天台宗について

The TENDAI Journal~天台ジャーナル~

天台ジャーナル 第129号

11月11日、木ノ下新内局が発足
―祖師先徳鑽仰大法会円成を期す―

 十一月十一日に実施された宗務総長選挙で、木ノ下寂俊・京都教区方廣寺住職(前宗議会議員)以外に立候補者はなく、同師の無投票当選が決まった。翌十二日には滋賀院門跡において宗務総長任命式が行われ、半田孝淳天台座主猊下より木ノ下新宗務総長に辞令が親授された。

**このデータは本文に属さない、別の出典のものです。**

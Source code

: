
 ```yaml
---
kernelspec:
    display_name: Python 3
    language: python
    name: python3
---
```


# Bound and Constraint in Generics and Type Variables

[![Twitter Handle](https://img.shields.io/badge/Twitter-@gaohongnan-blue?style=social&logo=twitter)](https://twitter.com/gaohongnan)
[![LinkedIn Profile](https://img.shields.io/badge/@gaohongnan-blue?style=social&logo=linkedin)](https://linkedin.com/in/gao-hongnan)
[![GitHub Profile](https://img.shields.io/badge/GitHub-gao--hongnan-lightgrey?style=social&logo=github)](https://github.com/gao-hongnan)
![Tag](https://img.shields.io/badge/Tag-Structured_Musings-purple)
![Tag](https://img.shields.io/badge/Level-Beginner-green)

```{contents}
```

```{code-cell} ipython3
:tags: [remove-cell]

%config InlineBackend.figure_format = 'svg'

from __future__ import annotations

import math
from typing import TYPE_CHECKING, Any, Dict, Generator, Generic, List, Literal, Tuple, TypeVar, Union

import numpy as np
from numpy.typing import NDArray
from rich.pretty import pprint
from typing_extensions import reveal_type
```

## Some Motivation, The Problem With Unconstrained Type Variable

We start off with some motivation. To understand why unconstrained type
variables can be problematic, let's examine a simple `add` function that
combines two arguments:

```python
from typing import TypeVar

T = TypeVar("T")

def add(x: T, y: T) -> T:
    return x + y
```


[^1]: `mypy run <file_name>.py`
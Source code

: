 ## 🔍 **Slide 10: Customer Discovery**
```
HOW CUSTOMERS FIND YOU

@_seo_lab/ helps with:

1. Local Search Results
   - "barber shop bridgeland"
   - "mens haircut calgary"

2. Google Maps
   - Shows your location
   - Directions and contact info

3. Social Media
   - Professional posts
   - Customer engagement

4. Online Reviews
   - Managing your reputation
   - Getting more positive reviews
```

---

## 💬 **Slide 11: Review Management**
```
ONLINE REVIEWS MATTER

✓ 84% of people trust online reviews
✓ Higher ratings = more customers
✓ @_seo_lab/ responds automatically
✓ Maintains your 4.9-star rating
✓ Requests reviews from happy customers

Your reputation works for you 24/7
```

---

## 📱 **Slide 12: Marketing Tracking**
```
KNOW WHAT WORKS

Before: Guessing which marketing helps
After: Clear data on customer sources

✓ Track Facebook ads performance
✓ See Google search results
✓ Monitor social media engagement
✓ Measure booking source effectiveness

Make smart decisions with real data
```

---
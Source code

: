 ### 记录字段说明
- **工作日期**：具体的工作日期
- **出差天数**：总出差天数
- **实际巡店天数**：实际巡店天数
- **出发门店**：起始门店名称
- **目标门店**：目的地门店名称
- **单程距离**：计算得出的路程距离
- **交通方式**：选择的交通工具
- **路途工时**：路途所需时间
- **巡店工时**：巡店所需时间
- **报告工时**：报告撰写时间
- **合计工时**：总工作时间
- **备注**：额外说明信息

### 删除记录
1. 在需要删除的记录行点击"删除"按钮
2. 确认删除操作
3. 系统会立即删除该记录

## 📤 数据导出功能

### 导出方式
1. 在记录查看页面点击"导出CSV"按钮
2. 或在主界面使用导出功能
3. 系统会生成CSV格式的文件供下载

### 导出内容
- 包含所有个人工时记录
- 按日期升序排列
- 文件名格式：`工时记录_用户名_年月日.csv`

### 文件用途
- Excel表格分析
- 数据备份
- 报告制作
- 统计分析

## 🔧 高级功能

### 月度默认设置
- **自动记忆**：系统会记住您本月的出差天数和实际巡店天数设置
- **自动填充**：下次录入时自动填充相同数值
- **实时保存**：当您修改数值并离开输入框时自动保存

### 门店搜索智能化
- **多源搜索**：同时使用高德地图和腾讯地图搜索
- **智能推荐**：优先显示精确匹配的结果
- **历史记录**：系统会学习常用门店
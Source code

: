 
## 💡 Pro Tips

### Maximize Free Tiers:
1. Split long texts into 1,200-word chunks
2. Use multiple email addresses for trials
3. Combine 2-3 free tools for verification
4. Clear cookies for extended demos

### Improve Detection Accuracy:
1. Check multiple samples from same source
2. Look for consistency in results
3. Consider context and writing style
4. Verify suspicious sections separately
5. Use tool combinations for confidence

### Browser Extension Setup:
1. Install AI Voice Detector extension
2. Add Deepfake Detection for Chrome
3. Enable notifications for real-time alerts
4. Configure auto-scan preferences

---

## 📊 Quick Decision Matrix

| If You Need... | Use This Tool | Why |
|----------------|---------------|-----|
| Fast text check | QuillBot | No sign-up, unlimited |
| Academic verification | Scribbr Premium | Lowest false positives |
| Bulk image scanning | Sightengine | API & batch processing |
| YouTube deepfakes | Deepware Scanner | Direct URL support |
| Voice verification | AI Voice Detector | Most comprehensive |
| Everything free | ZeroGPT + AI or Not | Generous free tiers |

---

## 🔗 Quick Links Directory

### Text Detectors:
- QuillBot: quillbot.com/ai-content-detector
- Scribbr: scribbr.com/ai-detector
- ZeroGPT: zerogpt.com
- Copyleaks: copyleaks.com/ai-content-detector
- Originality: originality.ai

 今回の宗務総長選挙は、前回選挙に比べ、一カ月前倒しで行われた。これは、新内局が事務引き継ぎ、挨拶回り、予算編成など業務遂行が年末年始にかかることを憂慮し、阿前内局が、早期辞任を決断したことによる。
 木ノ下新総長は、昭和二十二年生まれの六十六歳。天台宗では初めての戦後生まれの宗務総長である。木ノ下師は、立候補に当たり、施政方針として「『本末一如』の言葉を真摯に受け止め、事に処して参りたい」と表明。十二日の就任記者会見では、立候補に当たって掲げたマニフェスト、一、祖師先徳鑽仰大法会の円成、二、東日本大震災復興支援、三、宗教サミット三十周年に向けての取り組み、四、教師研修会の推進、五、機構検討の取り組みを施策の中心として、その実現に邁進したいと語った。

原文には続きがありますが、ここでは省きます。